Problem statement:
Copy the listing exactly, leaving out every picture.

____

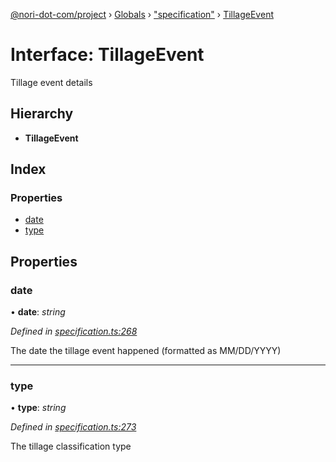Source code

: [@nori-dot-com/project](../README.md) › [Globals](../globals.md) › ["specification"](../modules/_specification_.md) › [TillageEvent](_specification_.tillageevent.md)

# Interface: TillageEvent

Tillage event details

## Hierarchy

* **TillageEvent**

## Index

### Properties

* [date](_specification_.tillageevent.md#date)
* [type](_specification_.tillageevent.md#type)

## Properties

###  date

• **date**: *string*

*Defined in [specification.ts:268](https://github.com/nori-dot-eco/nori-dot-com/blob/376c30c/packages/project/src/specification.ts#L268)*

The date the tillage event happened (formatted as MM/DD/YYYY)

___

###  type

• **type**: *string*

*Defined in [specification.ts:273](https://github.com/nori-dot-eco/nori-dot-com/blob/376c30c/packages/project/src/specification.ts#L273)*

The tillage classification type
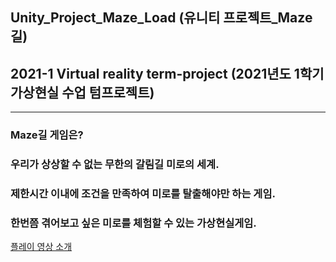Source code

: ## Unity_Project_Maze_Load (유니티 프로젝트_Maze길)
## 2021-1 Virtual reality term-project (2021년도 1학기 가상현실 수업 텀프로젝트)
--------------------------------------------------------------------------------
### Maze길 게임은?
### 우리가 상상할 수 없는 무한의 갈림길 미로의 세계.
### 제한시간 이내에 조건을 만족하여 미로를 탈출해야만 하는 게임.
### 한번쯤 겪어보고 싶은 미로를 체험할 수 있는 가상현실게임.
[플레이 영상 소개](https://youtu.be/xr2L6ar0xrI)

____

Your solution:
Source code

: [@nori-dot-com/project](../README.md) › [Globals](../globals.md) › ["specification"](../modules/_specification_.md) › [TillageEvent](_specification_.tillageevent.md)

# Interface: TillageEvent

Tillage event details

## Hierarchy

* **TillageEvent**

## Index

### Properties

* [date](_specification_.tillageevent.md#date)
* [type](_specification_.tillageevent.md#type)

## Properties

###  date

• **date**: *string*

*Defined in [specification.ts:268](https://github.com/nori-dot-eco/nori-dot-com/blob/376c30c/packages/project/src/specification.ts#L268)*

The date the tillage event happened (formatted as MM/DD/YYYY)

___

###  type

• **type**: *string*

*Defined in [specification.ts:273](https://github.com/nori-dot-eco/nori-dot-com/blob/376c30c/packages/project/src/specification.ts#L273)*

The tillage classification type
Source code

: ## Unity_Project_Maze_Load (유니티 프로젝트_Maze길)
## 2021-1 Virtual reality term-project (2021년도 1학기 가상현실 수업 텀프로젝트)
--------------------------------------------------------------------------------
### Maze길 게임은?
### 우리가 상상할 수 없는 무한의 갈림길 미로의 세계.
### 제한시간 이내에 조건을 만족하여 미로를 탈출해야만 하는 게임.
### 한번쯤 겪어보고 싶은 미로를 체험할 수 있는 가상현실게임.
[플레이 영상 소개](https://youtu.be/xr2L6ar0xrI)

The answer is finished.